◆ **Saved entries**:
----

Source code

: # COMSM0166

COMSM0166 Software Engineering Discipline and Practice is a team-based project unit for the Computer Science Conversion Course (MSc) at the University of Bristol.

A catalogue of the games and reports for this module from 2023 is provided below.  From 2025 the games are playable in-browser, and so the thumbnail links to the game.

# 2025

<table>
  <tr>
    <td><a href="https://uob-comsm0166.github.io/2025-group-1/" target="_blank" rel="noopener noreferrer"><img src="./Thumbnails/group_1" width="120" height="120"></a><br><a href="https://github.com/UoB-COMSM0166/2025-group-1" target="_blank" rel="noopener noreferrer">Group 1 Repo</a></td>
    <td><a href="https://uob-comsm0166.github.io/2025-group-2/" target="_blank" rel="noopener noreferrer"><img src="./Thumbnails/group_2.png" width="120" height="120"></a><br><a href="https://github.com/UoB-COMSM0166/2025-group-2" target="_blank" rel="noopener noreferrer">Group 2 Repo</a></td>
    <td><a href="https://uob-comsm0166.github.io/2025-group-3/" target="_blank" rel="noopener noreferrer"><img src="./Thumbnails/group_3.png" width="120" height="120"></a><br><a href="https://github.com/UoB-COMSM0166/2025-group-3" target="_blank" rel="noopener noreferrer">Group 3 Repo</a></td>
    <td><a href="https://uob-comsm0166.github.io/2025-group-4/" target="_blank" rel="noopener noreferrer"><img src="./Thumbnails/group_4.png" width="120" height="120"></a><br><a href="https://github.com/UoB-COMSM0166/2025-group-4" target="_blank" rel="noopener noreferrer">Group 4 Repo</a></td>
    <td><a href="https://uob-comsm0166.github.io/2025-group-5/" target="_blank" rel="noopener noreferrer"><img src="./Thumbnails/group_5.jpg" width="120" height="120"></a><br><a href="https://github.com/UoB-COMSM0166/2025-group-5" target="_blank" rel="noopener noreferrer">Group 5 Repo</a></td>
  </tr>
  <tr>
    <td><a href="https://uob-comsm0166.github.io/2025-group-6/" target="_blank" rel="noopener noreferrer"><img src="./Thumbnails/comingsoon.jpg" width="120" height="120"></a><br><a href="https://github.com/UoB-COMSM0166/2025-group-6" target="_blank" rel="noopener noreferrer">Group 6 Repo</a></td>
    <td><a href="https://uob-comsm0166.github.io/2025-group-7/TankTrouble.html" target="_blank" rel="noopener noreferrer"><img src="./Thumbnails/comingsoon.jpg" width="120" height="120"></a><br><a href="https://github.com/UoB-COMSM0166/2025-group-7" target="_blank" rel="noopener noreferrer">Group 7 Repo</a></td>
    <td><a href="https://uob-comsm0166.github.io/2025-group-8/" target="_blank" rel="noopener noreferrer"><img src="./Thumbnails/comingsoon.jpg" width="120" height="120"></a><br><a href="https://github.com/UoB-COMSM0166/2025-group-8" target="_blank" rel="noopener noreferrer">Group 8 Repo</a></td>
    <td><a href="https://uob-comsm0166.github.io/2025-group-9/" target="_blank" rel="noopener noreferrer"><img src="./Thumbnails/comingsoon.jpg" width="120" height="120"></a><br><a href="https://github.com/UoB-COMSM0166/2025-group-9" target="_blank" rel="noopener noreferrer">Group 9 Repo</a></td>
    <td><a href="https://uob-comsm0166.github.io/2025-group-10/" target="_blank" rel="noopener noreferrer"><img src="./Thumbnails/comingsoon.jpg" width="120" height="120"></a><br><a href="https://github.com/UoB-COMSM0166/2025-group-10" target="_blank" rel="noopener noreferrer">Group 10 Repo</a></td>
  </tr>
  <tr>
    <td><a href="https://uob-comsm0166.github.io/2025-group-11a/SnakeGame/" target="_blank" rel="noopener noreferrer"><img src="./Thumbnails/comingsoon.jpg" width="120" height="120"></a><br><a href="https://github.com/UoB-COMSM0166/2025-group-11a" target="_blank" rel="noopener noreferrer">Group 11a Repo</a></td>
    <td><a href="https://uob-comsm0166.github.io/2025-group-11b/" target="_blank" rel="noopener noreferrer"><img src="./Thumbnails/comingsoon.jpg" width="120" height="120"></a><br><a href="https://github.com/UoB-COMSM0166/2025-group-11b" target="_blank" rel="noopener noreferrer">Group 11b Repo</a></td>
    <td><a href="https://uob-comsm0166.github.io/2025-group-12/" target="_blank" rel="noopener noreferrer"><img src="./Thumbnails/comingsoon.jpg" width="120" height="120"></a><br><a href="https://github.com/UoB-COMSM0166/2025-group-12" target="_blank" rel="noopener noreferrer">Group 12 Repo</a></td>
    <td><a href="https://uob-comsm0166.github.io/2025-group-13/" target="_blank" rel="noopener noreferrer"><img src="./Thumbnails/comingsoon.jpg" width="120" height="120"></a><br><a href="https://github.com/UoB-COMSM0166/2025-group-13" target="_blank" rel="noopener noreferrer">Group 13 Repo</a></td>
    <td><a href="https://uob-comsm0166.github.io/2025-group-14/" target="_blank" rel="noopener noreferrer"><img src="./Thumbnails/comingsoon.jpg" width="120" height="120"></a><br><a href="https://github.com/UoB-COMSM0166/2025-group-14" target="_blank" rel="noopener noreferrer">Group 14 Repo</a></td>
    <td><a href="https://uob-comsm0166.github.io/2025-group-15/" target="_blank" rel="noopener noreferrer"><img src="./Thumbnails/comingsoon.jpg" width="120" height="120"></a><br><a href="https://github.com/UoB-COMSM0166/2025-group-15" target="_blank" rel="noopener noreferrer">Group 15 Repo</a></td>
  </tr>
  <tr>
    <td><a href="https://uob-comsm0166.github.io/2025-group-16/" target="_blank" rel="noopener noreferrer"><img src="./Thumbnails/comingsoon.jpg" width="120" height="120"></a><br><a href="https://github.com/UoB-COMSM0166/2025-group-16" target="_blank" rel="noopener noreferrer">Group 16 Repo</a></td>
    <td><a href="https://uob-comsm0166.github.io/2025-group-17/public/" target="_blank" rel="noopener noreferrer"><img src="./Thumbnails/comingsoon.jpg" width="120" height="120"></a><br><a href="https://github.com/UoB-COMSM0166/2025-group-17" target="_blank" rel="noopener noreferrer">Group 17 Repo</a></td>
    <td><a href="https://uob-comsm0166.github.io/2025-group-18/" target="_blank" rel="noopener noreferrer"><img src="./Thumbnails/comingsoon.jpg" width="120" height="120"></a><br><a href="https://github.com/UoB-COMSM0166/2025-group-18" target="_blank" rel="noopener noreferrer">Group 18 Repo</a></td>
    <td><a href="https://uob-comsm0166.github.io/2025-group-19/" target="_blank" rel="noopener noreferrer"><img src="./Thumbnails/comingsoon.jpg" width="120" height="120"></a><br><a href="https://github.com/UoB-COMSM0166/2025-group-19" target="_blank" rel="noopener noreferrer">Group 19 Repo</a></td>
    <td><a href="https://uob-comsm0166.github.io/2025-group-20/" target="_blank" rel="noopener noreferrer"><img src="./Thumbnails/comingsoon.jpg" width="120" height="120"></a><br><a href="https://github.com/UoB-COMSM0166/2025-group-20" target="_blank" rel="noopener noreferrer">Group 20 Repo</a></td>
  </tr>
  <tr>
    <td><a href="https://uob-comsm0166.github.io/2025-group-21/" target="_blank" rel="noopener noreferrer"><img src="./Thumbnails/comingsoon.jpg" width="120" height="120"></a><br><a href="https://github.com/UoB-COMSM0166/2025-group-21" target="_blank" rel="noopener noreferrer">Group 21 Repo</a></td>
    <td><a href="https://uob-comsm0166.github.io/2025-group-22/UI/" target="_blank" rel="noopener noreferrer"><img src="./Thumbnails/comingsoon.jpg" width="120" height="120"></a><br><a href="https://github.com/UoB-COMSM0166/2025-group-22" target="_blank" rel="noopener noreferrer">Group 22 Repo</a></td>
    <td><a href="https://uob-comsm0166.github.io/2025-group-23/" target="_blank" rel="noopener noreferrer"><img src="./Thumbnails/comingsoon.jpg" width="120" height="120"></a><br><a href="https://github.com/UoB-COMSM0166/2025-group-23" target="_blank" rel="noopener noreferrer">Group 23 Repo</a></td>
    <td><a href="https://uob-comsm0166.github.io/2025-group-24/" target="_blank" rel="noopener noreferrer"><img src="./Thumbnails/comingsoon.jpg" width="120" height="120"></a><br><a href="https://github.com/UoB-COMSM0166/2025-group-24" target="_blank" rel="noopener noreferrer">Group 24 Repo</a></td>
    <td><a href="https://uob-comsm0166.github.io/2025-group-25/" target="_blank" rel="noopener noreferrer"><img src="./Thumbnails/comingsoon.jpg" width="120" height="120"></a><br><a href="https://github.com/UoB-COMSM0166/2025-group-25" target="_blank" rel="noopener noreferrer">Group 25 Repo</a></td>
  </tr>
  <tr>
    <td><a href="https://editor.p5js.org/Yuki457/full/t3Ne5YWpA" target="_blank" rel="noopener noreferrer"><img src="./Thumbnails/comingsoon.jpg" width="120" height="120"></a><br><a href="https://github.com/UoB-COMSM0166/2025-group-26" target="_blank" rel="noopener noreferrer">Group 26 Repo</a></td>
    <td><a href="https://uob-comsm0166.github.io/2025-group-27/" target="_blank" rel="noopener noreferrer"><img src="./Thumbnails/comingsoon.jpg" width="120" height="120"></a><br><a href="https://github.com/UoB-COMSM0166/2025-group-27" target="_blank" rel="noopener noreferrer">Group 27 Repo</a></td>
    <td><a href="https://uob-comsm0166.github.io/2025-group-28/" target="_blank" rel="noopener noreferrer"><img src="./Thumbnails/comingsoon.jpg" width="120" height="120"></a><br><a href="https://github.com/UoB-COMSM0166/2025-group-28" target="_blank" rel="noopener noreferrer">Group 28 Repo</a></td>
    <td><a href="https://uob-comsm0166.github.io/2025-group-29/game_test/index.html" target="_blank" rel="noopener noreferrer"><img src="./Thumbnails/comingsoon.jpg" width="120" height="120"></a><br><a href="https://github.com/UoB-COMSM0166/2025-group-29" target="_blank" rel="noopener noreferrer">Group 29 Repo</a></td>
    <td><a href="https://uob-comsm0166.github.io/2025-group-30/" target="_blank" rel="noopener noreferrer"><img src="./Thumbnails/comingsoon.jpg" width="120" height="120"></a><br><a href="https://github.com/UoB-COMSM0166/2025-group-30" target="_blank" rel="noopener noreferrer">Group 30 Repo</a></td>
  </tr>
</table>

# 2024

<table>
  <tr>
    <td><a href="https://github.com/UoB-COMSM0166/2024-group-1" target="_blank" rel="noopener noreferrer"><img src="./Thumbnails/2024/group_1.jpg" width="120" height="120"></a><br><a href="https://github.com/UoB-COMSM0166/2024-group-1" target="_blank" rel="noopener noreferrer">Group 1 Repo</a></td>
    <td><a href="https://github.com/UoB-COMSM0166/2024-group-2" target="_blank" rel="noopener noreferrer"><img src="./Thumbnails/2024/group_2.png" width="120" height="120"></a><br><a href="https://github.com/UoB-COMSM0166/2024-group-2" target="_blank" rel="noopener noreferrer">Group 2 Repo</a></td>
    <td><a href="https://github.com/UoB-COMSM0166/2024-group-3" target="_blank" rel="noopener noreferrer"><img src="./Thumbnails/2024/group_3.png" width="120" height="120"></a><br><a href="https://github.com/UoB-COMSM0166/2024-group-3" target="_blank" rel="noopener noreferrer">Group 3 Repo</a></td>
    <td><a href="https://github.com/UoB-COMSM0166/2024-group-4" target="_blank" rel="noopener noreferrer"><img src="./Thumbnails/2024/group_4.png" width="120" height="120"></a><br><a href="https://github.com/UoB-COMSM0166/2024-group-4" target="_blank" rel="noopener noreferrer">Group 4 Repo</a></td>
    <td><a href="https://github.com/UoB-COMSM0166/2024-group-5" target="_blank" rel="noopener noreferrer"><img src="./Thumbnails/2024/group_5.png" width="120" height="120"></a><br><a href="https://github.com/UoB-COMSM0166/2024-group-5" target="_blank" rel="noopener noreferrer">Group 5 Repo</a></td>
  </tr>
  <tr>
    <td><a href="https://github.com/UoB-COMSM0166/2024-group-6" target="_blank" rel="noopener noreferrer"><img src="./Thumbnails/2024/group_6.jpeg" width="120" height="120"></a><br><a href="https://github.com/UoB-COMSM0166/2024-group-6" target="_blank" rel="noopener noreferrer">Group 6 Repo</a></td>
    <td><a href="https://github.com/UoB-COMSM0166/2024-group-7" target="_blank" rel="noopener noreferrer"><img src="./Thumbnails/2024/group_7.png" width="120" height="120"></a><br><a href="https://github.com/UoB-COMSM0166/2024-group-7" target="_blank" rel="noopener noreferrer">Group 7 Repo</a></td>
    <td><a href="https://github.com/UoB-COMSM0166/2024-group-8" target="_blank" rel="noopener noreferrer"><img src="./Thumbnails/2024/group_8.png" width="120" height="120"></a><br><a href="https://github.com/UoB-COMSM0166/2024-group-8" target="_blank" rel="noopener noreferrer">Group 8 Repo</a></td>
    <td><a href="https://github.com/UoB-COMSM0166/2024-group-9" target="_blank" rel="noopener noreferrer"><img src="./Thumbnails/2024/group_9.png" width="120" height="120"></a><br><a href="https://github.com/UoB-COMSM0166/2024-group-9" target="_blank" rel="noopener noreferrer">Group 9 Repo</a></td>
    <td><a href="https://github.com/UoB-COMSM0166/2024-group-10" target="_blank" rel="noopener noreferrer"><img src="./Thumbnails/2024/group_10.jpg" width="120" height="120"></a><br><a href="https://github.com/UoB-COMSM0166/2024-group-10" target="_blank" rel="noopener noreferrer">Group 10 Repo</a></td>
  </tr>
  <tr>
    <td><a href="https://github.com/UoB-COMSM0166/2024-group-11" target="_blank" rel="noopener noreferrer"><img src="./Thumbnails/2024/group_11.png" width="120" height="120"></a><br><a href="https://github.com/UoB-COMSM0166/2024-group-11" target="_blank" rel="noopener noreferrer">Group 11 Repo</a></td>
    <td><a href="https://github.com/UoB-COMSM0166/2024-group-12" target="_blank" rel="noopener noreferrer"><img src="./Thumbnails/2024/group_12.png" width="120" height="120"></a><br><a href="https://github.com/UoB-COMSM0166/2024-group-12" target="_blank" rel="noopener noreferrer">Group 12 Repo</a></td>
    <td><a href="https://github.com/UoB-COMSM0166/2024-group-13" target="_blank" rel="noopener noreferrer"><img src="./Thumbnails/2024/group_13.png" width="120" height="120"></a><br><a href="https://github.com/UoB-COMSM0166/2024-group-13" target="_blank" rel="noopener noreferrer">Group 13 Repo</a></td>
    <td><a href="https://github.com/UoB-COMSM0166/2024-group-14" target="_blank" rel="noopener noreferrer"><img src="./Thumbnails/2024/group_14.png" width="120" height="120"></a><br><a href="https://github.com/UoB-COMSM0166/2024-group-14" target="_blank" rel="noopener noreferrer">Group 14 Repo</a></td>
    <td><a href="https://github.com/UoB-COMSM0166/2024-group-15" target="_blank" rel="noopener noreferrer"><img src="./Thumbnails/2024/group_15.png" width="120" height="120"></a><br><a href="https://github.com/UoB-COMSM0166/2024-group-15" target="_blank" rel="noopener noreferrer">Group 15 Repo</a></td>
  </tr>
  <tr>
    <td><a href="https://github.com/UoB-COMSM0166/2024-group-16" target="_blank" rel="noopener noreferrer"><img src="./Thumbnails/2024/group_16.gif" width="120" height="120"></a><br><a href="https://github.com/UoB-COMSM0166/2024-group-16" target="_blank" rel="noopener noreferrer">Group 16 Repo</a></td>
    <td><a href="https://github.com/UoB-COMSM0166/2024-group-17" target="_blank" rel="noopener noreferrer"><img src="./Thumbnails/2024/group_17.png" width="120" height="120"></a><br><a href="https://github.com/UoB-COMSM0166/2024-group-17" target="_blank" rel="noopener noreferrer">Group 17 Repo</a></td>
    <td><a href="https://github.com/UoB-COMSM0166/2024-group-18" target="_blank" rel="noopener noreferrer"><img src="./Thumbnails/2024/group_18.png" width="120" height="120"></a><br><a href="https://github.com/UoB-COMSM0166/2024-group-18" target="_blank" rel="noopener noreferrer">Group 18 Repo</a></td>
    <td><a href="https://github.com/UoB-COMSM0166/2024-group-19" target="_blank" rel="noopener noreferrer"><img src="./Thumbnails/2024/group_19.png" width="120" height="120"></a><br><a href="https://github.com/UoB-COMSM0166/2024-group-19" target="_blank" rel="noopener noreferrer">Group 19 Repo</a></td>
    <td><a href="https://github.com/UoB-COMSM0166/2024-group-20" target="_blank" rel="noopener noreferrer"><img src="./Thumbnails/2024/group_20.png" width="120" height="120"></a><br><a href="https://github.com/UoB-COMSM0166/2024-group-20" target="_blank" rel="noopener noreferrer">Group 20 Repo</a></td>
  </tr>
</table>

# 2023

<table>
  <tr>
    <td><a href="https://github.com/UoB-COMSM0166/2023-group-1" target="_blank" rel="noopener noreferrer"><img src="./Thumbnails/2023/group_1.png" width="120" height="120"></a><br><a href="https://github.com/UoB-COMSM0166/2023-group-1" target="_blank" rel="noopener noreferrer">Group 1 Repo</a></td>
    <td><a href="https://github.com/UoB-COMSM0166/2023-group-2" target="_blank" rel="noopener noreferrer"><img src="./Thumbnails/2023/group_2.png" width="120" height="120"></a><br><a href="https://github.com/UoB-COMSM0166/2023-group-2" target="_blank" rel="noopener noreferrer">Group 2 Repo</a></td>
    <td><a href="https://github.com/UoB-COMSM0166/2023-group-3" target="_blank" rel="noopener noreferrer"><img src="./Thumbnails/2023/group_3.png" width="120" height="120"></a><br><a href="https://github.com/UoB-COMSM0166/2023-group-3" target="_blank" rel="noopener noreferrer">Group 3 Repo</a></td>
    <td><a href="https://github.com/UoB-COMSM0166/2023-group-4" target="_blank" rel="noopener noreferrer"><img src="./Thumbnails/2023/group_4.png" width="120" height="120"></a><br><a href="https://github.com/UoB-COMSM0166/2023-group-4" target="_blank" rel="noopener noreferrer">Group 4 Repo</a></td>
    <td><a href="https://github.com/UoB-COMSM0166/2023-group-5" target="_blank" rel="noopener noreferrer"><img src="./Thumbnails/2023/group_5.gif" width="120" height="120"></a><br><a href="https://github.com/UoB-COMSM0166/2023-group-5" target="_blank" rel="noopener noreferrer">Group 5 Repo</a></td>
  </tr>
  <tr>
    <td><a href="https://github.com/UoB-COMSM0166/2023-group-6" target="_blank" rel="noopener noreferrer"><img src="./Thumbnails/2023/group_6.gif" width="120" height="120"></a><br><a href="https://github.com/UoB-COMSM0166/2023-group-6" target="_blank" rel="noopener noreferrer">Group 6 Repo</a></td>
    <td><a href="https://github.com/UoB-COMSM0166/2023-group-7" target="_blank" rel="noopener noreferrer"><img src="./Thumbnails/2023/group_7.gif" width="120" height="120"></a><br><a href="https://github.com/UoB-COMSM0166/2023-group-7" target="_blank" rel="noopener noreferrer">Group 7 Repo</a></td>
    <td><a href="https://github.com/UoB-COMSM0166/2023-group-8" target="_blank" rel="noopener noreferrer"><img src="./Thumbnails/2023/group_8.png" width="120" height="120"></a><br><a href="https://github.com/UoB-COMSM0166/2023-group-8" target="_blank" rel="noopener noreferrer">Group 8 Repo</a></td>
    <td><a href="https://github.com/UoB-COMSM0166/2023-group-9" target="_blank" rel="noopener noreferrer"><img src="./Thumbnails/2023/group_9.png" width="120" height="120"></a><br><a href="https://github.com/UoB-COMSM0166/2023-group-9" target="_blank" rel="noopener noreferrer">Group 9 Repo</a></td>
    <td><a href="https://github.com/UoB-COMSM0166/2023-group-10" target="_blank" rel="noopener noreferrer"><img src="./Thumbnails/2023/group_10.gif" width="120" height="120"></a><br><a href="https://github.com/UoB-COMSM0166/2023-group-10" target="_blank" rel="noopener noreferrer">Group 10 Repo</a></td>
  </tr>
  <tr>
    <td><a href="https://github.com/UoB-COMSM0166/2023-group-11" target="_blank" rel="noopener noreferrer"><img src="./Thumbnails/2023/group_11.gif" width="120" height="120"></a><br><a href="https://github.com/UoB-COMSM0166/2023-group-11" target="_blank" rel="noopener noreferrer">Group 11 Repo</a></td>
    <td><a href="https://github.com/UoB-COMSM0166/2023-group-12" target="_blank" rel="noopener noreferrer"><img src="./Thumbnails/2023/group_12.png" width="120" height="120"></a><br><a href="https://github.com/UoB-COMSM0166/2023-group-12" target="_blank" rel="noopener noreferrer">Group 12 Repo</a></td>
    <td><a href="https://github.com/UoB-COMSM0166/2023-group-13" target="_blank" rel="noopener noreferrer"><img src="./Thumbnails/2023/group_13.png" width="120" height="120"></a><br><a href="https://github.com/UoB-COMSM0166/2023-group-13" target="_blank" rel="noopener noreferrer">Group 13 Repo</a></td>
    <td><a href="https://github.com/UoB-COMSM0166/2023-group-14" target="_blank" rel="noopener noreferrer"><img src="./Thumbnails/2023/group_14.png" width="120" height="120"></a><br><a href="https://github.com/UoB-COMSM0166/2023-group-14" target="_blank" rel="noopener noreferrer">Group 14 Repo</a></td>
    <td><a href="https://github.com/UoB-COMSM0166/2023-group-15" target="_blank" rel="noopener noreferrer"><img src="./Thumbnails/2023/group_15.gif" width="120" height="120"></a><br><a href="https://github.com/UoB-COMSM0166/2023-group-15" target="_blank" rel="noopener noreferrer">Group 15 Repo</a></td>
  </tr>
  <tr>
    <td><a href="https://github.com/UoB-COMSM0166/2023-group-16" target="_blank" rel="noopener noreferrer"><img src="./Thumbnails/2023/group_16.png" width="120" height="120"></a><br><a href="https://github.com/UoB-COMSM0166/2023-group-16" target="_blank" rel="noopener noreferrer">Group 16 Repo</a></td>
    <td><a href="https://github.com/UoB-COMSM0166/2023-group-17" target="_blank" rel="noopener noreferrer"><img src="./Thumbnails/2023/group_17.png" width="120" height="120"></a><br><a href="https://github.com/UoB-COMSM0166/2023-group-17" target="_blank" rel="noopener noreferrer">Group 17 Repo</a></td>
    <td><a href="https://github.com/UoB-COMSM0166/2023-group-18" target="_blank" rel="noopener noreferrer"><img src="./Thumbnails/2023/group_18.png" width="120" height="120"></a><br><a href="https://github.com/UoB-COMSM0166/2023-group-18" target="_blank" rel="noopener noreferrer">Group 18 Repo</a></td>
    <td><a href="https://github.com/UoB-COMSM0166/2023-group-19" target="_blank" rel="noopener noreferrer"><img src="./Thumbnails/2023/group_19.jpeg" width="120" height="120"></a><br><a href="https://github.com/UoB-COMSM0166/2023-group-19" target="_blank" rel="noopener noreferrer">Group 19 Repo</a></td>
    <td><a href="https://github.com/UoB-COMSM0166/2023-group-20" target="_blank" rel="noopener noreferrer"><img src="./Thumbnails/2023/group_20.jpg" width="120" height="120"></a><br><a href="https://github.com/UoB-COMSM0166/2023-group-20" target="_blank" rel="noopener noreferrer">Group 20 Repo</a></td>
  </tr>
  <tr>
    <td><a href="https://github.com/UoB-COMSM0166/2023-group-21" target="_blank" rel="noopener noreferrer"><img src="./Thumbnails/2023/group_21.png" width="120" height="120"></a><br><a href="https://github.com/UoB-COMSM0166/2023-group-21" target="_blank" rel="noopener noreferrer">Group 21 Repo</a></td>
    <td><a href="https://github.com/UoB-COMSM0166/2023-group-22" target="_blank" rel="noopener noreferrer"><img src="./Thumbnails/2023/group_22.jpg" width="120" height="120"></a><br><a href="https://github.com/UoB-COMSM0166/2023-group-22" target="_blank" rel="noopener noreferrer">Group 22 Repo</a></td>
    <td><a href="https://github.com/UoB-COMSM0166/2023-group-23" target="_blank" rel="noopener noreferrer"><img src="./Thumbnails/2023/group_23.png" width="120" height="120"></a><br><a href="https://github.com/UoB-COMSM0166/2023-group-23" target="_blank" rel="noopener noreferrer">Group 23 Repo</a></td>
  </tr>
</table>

----

Your reply should hold only the lines from the first line of the records through the one with "COMSM0166 Software Engineering", reproduced word for word.

◆ **Your response**:
Source code

: # COMSM0166

COMSM0166 Software Engineering Discipline and Practice is a team-based project unit for the Computer Science Conversion Course (MSc) at the University of Bristol.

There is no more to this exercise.